Roberto Lizondo, Alejandro González Lazzeri, Alejando Perelsztein, Estanislao Olmos, Juan G. Giráldez, Adam Brenneman, Irving C. Apar and Yesenia Batista

Different firms act in the international issuance of TGS Notes

Different firms have advised on the issuance by Transportadora de Gas del Sur (TGS) in the local and international capital markets of its class 3 notes denominated and payable in US dollars, for a nominal value of USD $490,000,000.

The Notes, which are governed by New York Law, were issued on 24 July at a fixed interest rate of 8.500% and mature on 24 July 2031, under the framework of its programme for the issuance of short and medium-term negotiable obligations not convertible into shares, for a maximum outstanding amount of up to USD $2,000,000,000 (or its equivalent in other currencies), approved by the National Securities Commission.

The transaction was conducted pursuant to Rule 144A and Regulation S under the US Securities Act.

At the same time, the Company submitted a cash tender offer for its class 2 notes due 2025 with a yield of 6.750%. Of the USD $470,324,000 outstanding as of the launch date of the tender offer, Class 2 Notes with a total par value of USD $299,439,000, or approximately 63.67%, were tendered for purchase.

TGS will use the proceeds to purchase the Class 2 Notes pursuant to the Offer to Purchase (and to pay related expenses), and to redeem all of the remaining Class 2 Notes not tendered under the Offer to Purchase.

The Notes will be listed on Bolsas y Mercados Argentinos and on the Mercado Abierto Electrónico.

Salaverri Burgio & Wetzler Malbrán and Skadden Arps Slate Meagher & Flom acted as local and international counsel to TGS, respectively; while Cleary Gottlieb Steen & Hamilton and Bruchou & Funes de Rioja advised the international underwriters and the local placement agents, respectively; and Thompson Hine acted as legal counsel to the trustee, co-registrar, paying agent and transfer agent.

Citigroup Global Markets, Itau BBA USA Securities, J.P. Morgan Securities and Santander US Capital Markets acted as international underwriters of the Notes and arrangers of the Offer to Purchase; while Banco Santander Argentina and Banco de Galicia y Buenos Aires acted as local underwriters of the Notes and local information agents in the Offer to Purchase.

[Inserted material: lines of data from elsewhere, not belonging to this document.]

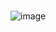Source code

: # 
![image](https://github.com/Illiaslvk/MAS/assets/101345368/c39a2943-706a-435c-bc35-9aade9e127d9)

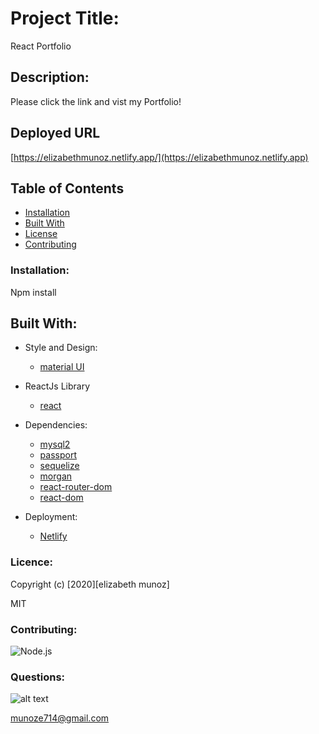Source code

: # Project Title:

React Portfolio

## Description:

Please click the link and vist my Portfolio!

## Deployed URL

[https://elizabethmunoz.netlify.app/](https://elizabethmunoz.netlify.app)

## Table of Contents

- [Installation](#Installation)
- [Built With](#built-with)
- [License](#License)
- [Contributing](#Contributing)

### Installation:

Npm install

## Built With:

- Style and Design:

  - [material UI](https://material-ui.com/)

- ReactJs Library

  - [react](https://www.npmjs.com/package/react)

- Dependencies:

  - [mysql2](https://www.npmjs.com/package/mysql2)
  - [passport](https://www.npmjs.com/package/passport)
  - [sequelize](https://www.npmjs.com/package/sequelize)
  - [morgan](https://www.npmjs.com/package/morgan)
  - [react-router-dom](https://www.npmjs.com/package/react-router-dom)
  - [react-dom](https://www.npmjs.com/package/react-dom)

- Deployment:
  - [Netlify](https://app.netlify.com/)

### Licence:

Copyright (c) [2020][elizabeth munoz]

MIT

### Contributing:

![Node.js](https://img.shields.io/badge/Contributor%20Covenant-v2.0%20adopted-ff69b4.svg)

### Questions:

![alt text](https://avatars0.githubusercontent.com/u/59346164?v=4)

[munoze714@gmail.com
](munoze714@gmail.com)
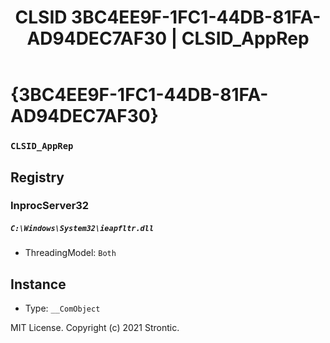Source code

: ﻿---
title: "CLSID 3BC4EE9F-1FC1-44DB-81FA-AD94DEC7AF30 | CLSID_AppRep"
excerpt: What is COM-Object CLSID 3BC4EE9F-1FC1-44DB-81FA-AD94DEC7AF30?
---

# {3BC4EE9F-1FC1-44DB-81FA-AD94DEC7AF30}

### `CLSID_AppRep`

## Registry


### InprocServer32

##### `C:\Windows\System32\ieapfltr.dll`
* ThreadingModel: `Both`

## Instance

* Type: `__ComObject`

MIT License. Copyright (c) 2021 Strontic.


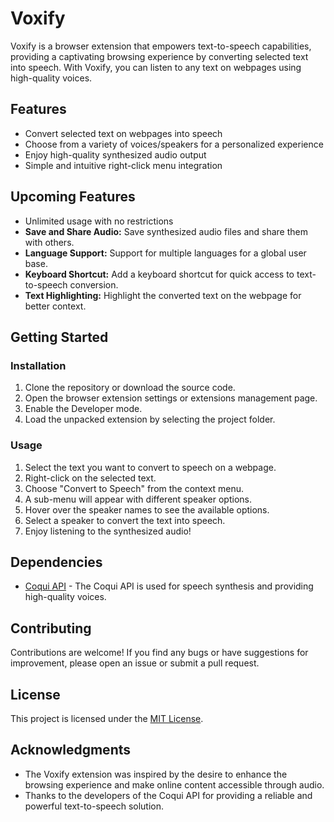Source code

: # Voxify

Voxify is a browser extension that empowers text-to-speech capabilities, providing a captivating browsing experience by converting selected text into speech. With Voxify, you can listen to any text on webpages using high-quality voices.

## Features

- Convert selected text on webpages into speech
- Choose from a variety of voices/speakers for a personalized experience
- Enjoy high-quality synthesized audio output
- Simple and intuitive right-click menu integration

## Upcoming Features
- Unlimited usage with no restrictions
- **Save and Share Audio:** Save synthesized audio files and share them with others.
- **Language Support:** Support for multiple languages for a global user base.
- **Keyboard Shortcut:** Add a keyboard shortcut for quick access to text-to-speech conversion.
- **Text Highlighting:** Highlight the converted text on the webpage for better context.

## Getting Started

### Installation

1. Clone the repository or download the source code.
2. Open the browser extension settings or extensions management page.
3. Enable the Developer mode.
4. Load the unpacked extension by selecting the project folder.

### Usage

1. Select the text you want to convert to speech on a webpage.
2. Right-click on the selected text.
3. Choose "Convert to Speech" from the context menu.
4. A sub-menu will appear with different speaker options.
5. Hover over the speaker names to see the available options.
6. Select a speaker to convert the text into speech.
7. Enjoy listening to the synthesized audio!

## Dependencies

- [Coqui API](https://app.coqui.ai) - The Coqui API is used for speech synthesis and providing high-quality voices.

## Contributing

Contributions are welcome! If you find any bugs or have suggestions for improvement, please open an issue or submit a pull request.

## License

This project is licensed under the [MIT License](LICENSE).

## Acknowledgments

- The Voxify extension was inspired by the desire to enhance the browsing experience and make online content accessible through audio.
- Thanks to the developers of the Coqui API for providing a reliable and powerful text-to-speech solution.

CSC Delaware Trust Company acted as trustee, co-registrar, paying agent and transfer agent under the Indenture with TGS.

Hernán Flores Gómez, Silvia Migone Díaz, Paula Tourn and Nicolás Quiroga acted as in-house counsel for TGS.

Salaverri’s team was led by partner Roberto Lizondo (pictured top left) and associates Josefina Ryberg, Santiago Linares Luque and Valentina Buschiazzo Ripa.

Skadden’s team comprised partner Alejandro González Lazzeri (pictured top centre, left), European counsel Alejandro Ascencio, and associates Elvira Perez, Jean Aziz and Mariana Urban

Bruchou’s team included partners Alejando Perelsztein (pictured top centre, right) and Estanislao Olmos (pictured top right) and associates Leandro Ezequiel Belusci, Sofía Maselli and Lucía De Luca.

Cleary’s team was made up by partners Juan G. Giráldez (pictured bottom left) and Adam Brenneman (pictured bottom centre, left), associates Nicole Mueller and Sophie Low, and law clerk Mauricio Nieto.

Thompson Hine’s team was represented by partners Irving C. Apar (pictured bottom centre, right) and Yesenia Batista (pictured bottom right).